VibeType is a voice-driven coding and text manipulation assistant designed for seamless integration into your workflow. It uses local, privacy-focused tools for transcription (Whisper) and AI processing (Ollama) to turn your voice into code, commands, and corrected text.
The goal of VibeType is to provide a powerful, hands-free interface for interacting with your computer, with a strong emphasis on:
- Local First: Whenever possible, processing happens locally on your machine. Your voice and data never leave your computer unless you explicitly configure an external API.
- Flexibility: A powerful "AI Toolkit" allows you to switch between different AI-powered tasks on the fly.
- Pluggable Providers: VibeType is designed to be extensible. You can choose between different AI and Text-to-Speech (TTS) providers to suit your needs, whether you prefer local models for privacy or powerful external APIs for quality.
- Customization: Hotkeys, AI models, and system prompts are all fully customizable to fit your workflow.
VibeType is more than just a dictation tool. It's a suite of voice-powered utilities. For a full list of features and their hotkeys, please see the Features Document.
- Standard Dictation: Quickly transcribe your speech into any text field.
- Multi-Provider AI Processing: Use a local LLM (via Ollama) or a powerful external API (like Cohere) to process your speech for tasks like code generation, rephrasing, or command execution.
- Clipboard Processing: Apply AI transformations (like summarization or correction) to any text on your clipboard using your selected AI provider.
- Advanced Multi-Language TTS: Get audible feedback using the built-in Windows voice, an external API (like OpenAI), or the powerful, local Kokoro TTS engine. Kokoro TTS features:
- Automatic Language Detection: Speak in multiple languages and have the TTS engine automatically switch voices.
- Wide Language Support: High-quality voices for English, Japanese, Spanish, French, Chinese, and more.
- Voice Blending: Create unique, custom voices by blending existing ones.
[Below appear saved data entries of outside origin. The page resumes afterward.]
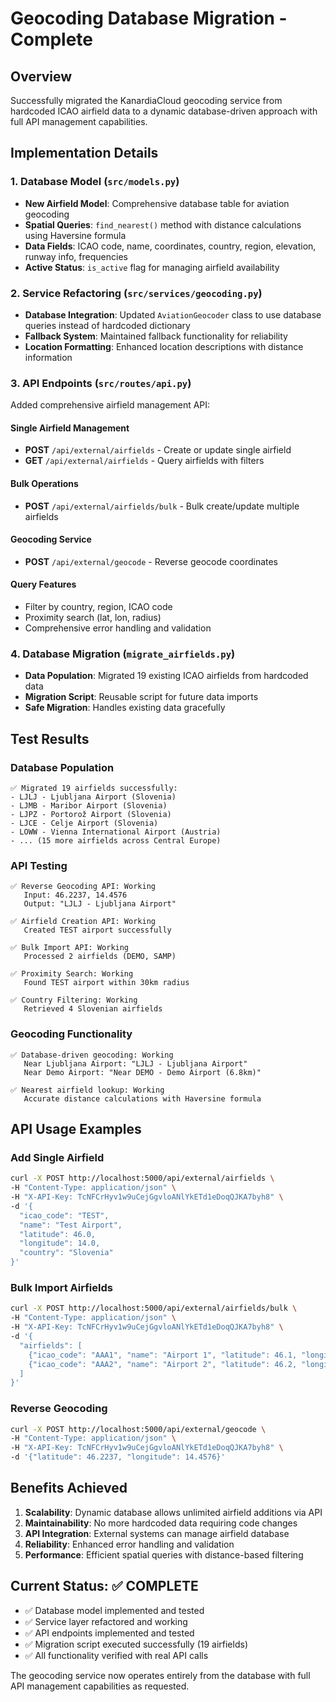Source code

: # Geocoding Database Migration - Complete

## Overview
Successfully migrated the KanardiaCloud geocoding service from hardcoded ICAO airfield data to a dynamic database-driven approach with full API management capabilities.

## Implementation Details

### 1. Database Model (`src/models.py`)
- **New Airfield Model**: Comprehensive database table for aviation geocoding
- **Spatial Queries**: `find_nearest()` method with distance calculations using Haversine formula
- **Data Fields**: ICAO code, name, coordinates, country, region, elevation, runway info, frequencies
- **Active Status**: `is_active` flag for managing airfield availability

### 2. Service Refactoring (`src/services/geocoding.py`)
- **Database Integration**: Updated `AviationGeocoder` class to use database queries instead of hardcoded dictionary
- **Fallback System**: Maintained fallback functionality for reliability
- **Location Formatting**: Enhanced location descriptions with distance information

### 3. API Endpoints (`src/routes/api.py`)
Added comprehensive airfield management API:

#### Single Airfield Management
- **POST** `/api/external/airfields` - Create or update single airfield
- **GET** `/api/external/airfields` - Query airfields with filters

#### Bulk Operations  
- **POST** `/api/external/airfields/bulk` - Bulk create/update multiple airfields

#### Geocoding Service
- **POST** `/api/external/geocode` - Reverse geocode coordinates

#### Query Features
- Filter by country, region, ICAO code
- Proximity search (lat, lon, radius)
- Comprehensive error handling and validation

### 4. Database Migration (`migrate_airfields.py`)
- **Data Population**: Migrated 19 existing ICAO airfields from hardcoded data
- **Migration Script**: Reusable script for future data imports
- **Safe Migration**: Handles existing data gracefully

## Test Results

### Database Population
```
✅ Migrated 19 airfields successfully:
- LJLJ - Ljubljana Airport (Slovenia)
- LJMB - Maribor Airport (Slovenia)  
- LJPZ - Portorož Airport (Slovenia)
- LJCE - Celje Airport (Slovenia)
- LOWW - Vienna International Airport (Austria)
- ... (15 more airfields across Central Europe)
```

### API Testing
```
✅ Reverse Geocoding API: Working
   Input: 46.2237, 14.4576
   Output: "LJLJ - Ljubljana Airport"

✅ Airfield Creation API: Working
   Created TEST airport successfully

✅ Bulk Import API: Working  
   Processed 2 airfields (DEMO, SAMP)

✅ Proximity Search: Working
   Found TEST airport within 30km radius

✅ Country Filtering: Working
   Retrieved 4 Slovenian airfields
```

### Geocoding Functionality
```
✅ Database-driven geocoding: Working
   Near Ljubljana Airport: "LJLJ - Ljubljana Airport"
   Near Demo Airport: "Near DEMO - Demo Airport (6.8km)"

✅ Nearest airfield lookup: Working
   Accurate distance calculations with Haversine formula
```

## API Usage Examples

### Add Single Airfield
```bash
curl -X POST http://localhost:5000/api/external/airfields \
-H "Content-Type: application/json" \
-H "X-API-Key: TcNFCrHyv1w9uCejGgvloANlYkETd1eDoqQJKA7byh8" \
-d '{
  "icao_code": "TEST",
  "name": "Test Airport", 
  "latitude": 46.0,
  "longitude": 14.0,
  "country": "Slovenia"
}'
```

### Bulk Import Airfields  
```bash
curl -X POST http://localhost:5000/api/external/airfields/bulk \
-H "Content-Type: application/json" \
-H "X-API-Key: TcNFCrHyv1w9uCejGgvloANlYkETd1eDoqQJKA7byh8" \
-d '{
  "airfields": [
    {"icao_code": "AAA1", "name": "Airport 1", "latitude": 46.1, "longitude": 14.1},
    {"icao_code": "AAA2", "name": "Airport 2", "latitude": 46.2, "longitude": 14.2}
  ]
}'
```

### Reverse Geocoding
```bash
curl -X POST http://localhost:5000/api/external/geocode \
-H "Content-Type: application/json" \
-H "X-API-Key: TcNFCrHyv1w9uCejGgvloANlYkETd1eDoqQJKA7byh8" \
-d '{"latitude": 46.2237, "longitude": 14.4576}'
```

## Benefits Achieved

1. **Scalability**: Dynamic database allows unlimited airfield additions via API
2. **Maintainability**: No more hardcoded data requiring code changes  
3. **API Integration**: External systems can manage airfield database
4. **Reliability**: Enhanced error handling and validation
5. **Performance**: Efficient spatial queries with distance-based filtering

## Current Status: ✅ COMPLETE

- ✅ Database model implemented and tested
- ✅ Service layer refactored and working
- ✅ API endpoints implemented and tested
- ✅ Migration script executed successfully (19 airfields)
- ✅ All functionality verified with real API calls

The geocoding service now operates entirely from the database with full API management capabilities as requested.
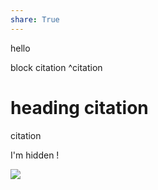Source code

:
```yaml
---
share: True
---
```

hello

block citation ^citation

# heading citation
citation

I'm hidden !

![](../obs2mk-2.png)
- Customizable AI Modes: Switch between different AI "personalities" (like Assistant, Corrector, or Summarizer) instantly.
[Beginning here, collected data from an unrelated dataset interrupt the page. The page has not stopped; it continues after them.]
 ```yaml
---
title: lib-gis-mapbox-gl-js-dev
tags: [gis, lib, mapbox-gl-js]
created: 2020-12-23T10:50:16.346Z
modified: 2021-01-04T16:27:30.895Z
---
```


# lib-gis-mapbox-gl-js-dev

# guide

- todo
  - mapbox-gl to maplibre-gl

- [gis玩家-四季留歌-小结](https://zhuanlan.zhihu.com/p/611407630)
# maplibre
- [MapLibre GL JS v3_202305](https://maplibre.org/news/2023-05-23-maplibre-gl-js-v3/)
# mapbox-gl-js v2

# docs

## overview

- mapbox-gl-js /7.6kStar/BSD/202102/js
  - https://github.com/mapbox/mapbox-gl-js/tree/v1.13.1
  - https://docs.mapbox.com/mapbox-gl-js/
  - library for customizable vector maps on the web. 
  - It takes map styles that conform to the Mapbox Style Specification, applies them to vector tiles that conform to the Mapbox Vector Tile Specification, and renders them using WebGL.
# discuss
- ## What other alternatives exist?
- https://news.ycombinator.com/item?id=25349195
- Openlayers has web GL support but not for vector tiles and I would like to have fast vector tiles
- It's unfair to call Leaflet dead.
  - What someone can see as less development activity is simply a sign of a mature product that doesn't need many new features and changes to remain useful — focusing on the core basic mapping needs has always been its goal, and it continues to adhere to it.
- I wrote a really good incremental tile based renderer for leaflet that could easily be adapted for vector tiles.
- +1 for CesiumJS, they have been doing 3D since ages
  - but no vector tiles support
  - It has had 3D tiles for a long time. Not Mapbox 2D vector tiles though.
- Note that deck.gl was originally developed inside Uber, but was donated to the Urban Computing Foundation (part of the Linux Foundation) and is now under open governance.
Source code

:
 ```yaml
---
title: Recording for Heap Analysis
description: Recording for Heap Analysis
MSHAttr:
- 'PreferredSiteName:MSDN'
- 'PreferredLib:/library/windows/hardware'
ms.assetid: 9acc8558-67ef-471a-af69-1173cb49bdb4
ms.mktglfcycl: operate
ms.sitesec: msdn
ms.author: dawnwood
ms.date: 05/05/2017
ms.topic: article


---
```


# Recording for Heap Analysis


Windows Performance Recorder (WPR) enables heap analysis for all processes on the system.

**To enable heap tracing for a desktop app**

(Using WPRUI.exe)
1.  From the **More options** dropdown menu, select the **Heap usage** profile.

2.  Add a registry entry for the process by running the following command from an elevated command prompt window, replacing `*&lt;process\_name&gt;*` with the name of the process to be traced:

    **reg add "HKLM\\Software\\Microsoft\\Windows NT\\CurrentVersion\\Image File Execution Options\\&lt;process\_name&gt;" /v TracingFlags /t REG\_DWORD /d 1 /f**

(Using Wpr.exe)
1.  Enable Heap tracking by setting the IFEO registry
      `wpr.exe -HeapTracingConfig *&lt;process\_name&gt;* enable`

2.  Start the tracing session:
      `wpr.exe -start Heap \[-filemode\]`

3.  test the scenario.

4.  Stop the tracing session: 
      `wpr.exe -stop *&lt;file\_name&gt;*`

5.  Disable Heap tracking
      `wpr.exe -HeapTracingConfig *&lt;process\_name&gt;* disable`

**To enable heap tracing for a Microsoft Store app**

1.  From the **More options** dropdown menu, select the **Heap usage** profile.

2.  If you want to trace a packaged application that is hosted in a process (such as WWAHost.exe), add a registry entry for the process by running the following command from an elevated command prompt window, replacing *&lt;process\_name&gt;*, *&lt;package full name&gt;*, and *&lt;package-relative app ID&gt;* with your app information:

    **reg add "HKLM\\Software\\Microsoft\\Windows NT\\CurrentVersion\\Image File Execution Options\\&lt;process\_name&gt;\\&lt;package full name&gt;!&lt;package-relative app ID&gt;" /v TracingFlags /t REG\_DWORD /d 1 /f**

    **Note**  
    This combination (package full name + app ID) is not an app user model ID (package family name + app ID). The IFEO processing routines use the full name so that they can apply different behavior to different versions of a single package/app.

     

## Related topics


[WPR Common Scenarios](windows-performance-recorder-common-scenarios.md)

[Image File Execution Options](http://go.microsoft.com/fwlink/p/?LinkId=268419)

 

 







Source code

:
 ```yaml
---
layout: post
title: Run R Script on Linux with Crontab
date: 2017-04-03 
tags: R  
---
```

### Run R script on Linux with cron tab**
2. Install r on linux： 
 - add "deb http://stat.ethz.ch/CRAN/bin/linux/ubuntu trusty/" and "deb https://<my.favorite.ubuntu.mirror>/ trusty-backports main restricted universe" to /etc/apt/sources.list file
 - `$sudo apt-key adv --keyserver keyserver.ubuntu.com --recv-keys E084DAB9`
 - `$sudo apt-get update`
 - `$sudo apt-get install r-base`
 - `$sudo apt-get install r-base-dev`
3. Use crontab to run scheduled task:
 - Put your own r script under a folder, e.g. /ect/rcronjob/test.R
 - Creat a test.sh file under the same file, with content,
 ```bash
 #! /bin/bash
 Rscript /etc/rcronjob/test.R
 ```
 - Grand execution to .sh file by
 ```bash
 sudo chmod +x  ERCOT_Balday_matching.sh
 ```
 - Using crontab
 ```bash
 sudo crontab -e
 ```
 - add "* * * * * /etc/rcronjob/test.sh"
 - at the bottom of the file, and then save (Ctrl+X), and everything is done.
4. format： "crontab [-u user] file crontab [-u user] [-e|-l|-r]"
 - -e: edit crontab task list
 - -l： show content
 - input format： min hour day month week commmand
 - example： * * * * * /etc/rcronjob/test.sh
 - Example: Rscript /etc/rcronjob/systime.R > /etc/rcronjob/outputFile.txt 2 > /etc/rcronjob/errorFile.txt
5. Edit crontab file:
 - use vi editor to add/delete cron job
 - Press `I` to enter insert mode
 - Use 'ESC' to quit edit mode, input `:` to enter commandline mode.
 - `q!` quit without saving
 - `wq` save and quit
A lightweight local MCP server provides simple HTTP endpoints to enqueue speech for sequential playback (no overlapping).
- Read: docs/MCP.md
- Settings → 🛠️ MCP tab includes:
- Start/Stop/Restart MCP
- Live log panel + Clear Logs
- Ping MCP /health
- One-click Test Speak (queues a short hello)
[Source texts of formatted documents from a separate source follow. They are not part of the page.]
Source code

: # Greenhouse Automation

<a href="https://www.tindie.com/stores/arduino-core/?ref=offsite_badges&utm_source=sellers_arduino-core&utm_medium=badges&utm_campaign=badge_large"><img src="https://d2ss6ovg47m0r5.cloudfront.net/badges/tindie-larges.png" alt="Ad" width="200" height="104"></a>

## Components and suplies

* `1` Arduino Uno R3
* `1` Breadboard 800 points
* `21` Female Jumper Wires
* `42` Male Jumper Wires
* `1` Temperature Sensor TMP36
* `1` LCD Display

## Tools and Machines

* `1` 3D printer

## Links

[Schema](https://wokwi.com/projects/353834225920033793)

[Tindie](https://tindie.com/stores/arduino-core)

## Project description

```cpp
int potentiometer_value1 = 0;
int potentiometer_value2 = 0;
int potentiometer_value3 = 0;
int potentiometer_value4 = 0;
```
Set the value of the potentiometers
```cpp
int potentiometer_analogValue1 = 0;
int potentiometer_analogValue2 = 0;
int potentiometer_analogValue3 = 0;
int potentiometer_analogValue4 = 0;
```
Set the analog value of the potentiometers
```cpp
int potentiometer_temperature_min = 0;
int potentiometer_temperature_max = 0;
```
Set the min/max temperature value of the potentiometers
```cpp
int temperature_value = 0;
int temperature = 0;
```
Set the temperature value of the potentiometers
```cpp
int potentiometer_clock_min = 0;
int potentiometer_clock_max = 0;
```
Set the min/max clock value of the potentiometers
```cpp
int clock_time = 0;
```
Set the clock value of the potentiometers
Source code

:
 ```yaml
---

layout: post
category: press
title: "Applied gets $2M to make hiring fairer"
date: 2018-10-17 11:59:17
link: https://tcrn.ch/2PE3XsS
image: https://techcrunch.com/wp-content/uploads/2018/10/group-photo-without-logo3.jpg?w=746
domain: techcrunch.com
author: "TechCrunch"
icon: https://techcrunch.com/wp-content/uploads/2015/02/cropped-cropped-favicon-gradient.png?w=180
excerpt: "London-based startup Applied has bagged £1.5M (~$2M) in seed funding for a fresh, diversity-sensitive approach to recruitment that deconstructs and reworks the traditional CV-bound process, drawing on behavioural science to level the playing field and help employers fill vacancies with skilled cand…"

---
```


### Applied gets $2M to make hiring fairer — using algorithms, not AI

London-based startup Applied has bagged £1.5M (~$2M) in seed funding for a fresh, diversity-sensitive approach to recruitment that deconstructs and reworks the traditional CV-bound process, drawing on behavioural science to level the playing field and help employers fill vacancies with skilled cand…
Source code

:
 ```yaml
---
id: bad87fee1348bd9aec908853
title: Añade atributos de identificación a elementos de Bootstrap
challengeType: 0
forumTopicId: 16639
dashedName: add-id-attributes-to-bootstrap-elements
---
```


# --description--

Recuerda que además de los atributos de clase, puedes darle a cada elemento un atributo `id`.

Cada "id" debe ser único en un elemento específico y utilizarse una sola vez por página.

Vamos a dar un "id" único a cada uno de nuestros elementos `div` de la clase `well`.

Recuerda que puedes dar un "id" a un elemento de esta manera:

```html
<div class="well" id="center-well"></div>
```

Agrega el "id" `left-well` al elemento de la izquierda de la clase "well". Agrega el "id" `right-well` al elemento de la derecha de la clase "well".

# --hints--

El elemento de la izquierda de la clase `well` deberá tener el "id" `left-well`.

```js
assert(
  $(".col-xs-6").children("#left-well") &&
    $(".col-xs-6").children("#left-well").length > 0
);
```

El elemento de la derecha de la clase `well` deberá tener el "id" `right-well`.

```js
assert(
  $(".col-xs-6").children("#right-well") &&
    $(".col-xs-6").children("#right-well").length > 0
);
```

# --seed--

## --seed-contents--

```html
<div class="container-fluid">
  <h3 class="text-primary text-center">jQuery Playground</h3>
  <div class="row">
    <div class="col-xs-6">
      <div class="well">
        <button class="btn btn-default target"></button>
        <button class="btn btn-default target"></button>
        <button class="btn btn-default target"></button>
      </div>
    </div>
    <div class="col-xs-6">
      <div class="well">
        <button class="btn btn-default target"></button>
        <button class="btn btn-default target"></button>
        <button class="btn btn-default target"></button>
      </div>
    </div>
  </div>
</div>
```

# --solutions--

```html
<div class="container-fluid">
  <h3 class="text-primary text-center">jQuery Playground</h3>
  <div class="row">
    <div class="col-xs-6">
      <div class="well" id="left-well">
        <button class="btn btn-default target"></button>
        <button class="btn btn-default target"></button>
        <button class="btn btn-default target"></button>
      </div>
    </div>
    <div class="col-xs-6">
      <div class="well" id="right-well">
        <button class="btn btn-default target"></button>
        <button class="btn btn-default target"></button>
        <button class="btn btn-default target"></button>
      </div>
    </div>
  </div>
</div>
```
- Auto-start MCP on launch
- Ensure you have a local Ollama server running if you wish to use it.
- Install the required Python dependencies from
requirements.txt. - Run
python VibeType.py. - Configure your hotkeys, AI provider, and TTS provider from the Settings window.
Kokoro TTS relies on a few external dependencies for its powerful multi-language capabilities. If you encounter issues with certain languages, please check the following:
-
Japanese or Chinese: If you encounter an error in the logs related to
MeCab,fugashi, or aRuntimeErrormentioningunidicormecabrc not found, the required dictionary was not installed correctly. To fix this, run the following command in your terminal:python -m unidic download
-
Other Languages (French, Spanish, etc.): Many other languages are supported via
espeak-ng. If you have issues with these languages, ensure you haveespeak-nginstalled and accessible in your system's PATH.
- All agent responses must use the MCP speak function for voice feedback, in addition to any text output.
- The MCP speak tool is required for every agent reply, ensuring accessibility and hands-free operation.
- If the MCP or TTS is unavailable, log the failure and continue, but always attempt to speak first.